Listed Building – Grade II*
- Designated: 26 March 1968
- Reference no.: 1054148

= Coalbrookdale Institute =

Coalbrookdale Institute is a former library and scientific institute in Coalbrookdale, Shropshire, England. Dating from the mid-19th century it most recently used as a youth hostel. The building is a Grade II* listed building.

==History==
The Coalbrookdale Literary and Scientific Institution was formed in 1853 supported by the Coalbrookdale Company. The Institute was commissioned to provide a home for the institution's library and to be a meeting venue. The cost of the building was met by the Coalbrookdale Company and the building was designed by the works manager of the Coalbrookdale Company, Charles Crooke.

Opened in May 1859 the institute was used as a venue for lectures and also was the home the Coalbrookdale School of Art.
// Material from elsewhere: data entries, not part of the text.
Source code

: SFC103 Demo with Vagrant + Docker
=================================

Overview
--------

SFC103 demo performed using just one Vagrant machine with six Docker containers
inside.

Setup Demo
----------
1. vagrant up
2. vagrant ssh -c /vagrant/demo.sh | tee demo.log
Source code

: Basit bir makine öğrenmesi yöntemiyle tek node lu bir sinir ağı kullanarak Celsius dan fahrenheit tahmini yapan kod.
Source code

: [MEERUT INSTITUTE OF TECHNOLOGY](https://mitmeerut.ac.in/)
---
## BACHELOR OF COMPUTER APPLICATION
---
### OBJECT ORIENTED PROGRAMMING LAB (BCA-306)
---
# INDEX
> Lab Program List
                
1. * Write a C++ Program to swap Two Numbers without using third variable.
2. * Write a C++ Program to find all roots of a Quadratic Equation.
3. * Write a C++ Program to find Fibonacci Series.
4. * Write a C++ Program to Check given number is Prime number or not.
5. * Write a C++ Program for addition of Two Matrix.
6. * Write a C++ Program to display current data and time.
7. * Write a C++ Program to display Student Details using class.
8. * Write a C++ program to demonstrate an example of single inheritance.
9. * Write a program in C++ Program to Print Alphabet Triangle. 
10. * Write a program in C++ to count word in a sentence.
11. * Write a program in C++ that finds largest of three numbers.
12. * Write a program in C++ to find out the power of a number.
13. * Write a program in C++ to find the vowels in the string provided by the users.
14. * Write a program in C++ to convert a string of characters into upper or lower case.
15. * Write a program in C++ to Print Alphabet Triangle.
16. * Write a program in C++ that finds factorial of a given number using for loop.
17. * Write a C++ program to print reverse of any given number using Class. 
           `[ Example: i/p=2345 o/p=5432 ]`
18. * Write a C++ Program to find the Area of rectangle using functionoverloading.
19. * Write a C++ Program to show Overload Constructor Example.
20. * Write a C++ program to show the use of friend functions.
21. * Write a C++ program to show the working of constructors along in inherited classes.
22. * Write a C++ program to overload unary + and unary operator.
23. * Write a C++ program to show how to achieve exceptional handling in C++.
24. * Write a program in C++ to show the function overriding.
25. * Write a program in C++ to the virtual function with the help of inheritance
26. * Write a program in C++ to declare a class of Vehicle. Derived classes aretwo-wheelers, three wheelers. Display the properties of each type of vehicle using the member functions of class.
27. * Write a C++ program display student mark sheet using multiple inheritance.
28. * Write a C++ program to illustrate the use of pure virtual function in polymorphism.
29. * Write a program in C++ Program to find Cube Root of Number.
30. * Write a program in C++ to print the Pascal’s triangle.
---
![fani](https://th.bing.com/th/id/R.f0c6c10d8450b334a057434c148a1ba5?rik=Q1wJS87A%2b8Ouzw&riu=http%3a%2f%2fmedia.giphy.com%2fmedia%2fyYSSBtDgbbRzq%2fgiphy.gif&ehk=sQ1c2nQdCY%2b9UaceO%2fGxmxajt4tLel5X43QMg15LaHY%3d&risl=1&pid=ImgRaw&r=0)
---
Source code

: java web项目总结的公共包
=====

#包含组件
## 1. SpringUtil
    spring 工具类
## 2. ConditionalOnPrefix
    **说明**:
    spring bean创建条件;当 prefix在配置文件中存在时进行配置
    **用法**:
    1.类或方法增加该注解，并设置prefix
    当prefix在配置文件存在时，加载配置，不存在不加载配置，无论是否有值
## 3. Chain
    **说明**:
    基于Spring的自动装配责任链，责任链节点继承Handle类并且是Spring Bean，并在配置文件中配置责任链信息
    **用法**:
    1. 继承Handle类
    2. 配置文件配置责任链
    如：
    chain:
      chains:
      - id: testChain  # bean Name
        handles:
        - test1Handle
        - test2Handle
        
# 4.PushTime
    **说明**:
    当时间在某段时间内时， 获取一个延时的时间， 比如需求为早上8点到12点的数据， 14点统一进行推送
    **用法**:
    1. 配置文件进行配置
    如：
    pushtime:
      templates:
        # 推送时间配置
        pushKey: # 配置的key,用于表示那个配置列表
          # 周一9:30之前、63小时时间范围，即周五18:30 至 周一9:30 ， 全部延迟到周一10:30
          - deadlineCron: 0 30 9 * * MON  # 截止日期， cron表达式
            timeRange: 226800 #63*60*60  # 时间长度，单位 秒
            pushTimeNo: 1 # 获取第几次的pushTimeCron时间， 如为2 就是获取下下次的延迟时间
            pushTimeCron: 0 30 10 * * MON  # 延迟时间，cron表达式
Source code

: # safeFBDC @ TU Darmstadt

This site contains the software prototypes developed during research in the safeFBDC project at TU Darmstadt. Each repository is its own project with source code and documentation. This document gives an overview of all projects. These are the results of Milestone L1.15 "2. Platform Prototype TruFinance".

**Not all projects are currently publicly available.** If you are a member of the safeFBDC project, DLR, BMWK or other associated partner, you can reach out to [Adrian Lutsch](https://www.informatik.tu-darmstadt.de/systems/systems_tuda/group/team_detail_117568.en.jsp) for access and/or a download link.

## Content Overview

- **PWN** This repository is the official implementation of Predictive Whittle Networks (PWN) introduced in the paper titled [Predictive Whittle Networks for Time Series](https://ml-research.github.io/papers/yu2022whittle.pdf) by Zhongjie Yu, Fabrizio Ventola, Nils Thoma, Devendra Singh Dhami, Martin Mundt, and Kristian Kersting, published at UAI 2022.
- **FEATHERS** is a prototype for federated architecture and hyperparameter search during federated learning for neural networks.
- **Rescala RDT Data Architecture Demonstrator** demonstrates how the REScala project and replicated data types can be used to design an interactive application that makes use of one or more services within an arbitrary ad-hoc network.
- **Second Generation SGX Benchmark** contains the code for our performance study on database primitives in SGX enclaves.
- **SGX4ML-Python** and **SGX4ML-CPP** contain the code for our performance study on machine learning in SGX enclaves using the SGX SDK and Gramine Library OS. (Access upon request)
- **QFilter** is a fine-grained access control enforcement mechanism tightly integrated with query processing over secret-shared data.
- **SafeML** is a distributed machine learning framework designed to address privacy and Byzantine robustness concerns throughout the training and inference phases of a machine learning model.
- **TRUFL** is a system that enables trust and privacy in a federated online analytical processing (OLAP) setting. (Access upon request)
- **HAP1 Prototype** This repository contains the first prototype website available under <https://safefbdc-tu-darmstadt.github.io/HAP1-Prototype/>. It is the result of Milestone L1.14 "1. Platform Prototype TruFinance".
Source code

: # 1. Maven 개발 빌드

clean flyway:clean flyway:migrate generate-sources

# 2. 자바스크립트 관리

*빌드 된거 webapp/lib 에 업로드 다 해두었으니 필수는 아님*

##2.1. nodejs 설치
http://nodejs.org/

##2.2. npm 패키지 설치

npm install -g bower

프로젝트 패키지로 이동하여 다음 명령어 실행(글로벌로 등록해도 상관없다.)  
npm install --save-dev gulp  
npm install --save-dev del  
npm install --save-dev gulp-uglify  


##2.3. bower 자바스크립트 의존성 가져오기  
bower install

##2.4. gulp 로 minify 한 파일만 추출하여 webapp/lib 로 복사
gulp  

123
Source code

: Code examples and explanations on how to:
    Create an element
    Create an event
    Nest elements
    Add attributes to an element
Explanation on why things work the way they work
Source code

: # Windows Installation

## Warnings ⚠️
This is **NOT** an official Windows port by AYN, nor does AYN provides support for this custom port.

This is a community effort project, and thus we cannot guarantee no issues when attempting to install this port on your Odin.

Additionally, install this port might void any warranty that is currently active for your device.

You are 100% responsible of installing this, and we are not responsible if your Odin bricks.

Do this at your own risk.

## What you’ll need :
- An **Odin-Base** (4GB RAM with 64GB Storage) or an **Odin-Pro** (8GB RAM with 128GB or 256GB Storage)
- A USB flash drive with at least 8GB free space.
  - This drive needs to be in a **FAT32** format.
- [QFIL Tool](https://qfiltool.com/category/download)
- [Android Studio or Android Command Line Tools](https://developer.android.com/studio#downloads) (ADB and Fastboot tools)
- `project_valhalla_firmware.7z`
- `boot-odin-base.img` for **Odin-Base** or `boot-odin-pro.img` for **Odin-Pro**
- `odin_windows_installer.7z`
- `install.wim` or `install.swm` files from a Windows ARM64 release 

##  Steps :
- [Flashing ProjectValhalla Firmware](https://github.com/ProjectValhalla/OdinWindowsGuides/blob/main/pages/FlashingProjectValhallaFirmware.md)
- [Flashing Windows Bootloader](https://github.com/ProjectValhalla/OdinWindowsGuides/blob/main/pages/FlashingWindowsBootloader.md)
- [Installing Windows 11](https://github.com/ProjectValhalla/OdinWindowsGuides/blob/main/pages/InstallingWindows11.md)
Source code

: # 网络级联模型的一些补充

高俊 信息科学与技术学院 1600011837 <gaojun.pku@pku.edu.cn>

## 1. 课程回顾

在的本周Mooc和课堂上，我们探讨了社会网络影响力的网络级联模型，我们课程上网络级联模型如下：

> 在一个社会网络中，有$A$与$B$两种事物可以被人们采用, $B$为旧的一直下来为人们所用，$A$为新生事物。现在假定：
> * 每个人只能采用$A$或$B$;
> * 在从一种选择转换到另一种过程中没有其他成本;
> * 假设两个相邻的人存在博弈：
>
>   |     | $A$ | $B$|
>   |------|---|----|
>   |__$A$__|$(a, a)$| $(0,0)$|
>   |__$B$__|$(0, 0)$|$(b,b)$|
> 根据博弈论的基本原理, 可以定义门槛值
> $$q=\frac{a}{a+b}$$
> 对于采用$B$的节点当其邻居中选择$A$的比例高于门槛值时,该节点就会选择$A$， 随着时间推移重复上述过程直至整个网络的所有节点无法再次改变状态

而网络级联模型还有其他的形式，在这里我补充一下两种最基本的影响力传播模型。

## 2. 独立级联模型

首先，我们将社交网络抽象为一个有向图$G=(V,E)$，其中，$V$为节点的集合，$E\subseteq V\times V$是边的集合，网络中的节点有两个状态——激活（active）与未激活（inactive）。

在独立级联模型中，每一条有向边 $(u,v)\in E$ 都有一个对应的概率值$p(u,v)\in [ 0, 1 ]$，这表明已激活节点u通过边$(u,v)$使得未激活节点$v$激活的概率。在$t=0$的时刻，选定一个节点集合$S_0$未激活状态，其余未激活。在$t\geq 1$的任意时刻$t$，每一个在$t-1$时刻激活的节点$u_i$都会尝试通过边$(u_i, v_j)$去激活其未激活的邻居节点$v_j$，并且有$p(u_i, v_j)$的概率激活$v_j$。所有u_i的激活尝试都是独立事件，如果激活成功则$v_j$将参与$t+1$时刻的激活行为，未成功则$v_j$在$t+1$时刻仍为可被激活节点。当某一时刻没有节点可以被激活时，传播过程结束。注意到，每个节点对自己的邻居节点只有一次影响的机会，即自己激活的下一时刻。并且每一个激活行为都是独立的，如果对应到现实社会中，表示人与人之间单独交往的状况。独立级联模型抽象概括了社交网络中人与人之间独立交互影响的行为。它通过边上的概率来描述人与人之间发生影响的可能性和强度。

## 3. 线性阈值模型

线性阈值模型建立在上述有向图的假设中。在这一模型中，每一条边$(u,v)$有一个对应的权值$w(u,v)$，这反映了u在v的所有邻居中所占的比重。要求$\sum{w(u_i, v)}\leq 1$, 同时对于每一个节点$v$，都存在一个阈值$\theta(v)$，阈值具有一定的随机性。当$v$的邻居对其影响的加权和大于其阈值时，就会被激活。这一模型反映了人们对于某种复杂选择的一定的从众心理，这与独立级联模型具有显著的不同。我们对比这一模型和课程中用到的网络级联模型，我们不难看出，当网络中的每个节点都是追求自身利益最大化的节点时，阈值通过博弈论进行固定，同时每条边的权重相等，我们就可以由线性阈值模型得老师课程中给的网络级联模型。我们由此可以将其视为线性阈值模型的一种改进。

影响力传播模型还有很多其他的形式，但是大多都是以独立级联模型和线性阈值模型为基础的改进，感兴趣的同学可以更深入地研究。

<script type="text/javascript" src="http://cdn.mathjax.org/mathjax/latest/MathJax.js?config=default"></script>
In 1899 the Literary and Scientific Institution merged with the Coalbrookdale Social Club and the institute became a base for outdoor activities as well as the existing technical and arts schools.

In 1928 the institute was purchased by Shropshire County Council who relocated the technical and art colleges to the Walker Technical College in Wellington and made the institute a venue for adult education.

During the second half of the 20th century the institute closed but with the creation of the Ironbridge Gorge Museum Trust (IGMT) in 1968 there was interest in developing the institute as a youth hostel, a plan that was completed in 1980 with YHA opening the building as a hostel.

In March 2026 all the assets and their operation, including the Institute were handed over to the National Trust by IGMT. YHA operations at the site ended at this time.

==Architecture==

1921 image of the institute showing the roof and roofline details as originally built

The institute is a two-storeyed building built of blue bricks produced in the Coalbrookdale Company's own brickworks at Lightmoor. The brickwork is picked out with yellow brick dressings and has three flat gables with a Mansard roof. When built there was a pitched roof and the gables topped with pediments with "Literary and Scientific Institute" in raised lettering across the frieze but these features were removed in the 1920s. The style of the building was described contemporaneously as Tudor or Tudor Gothic.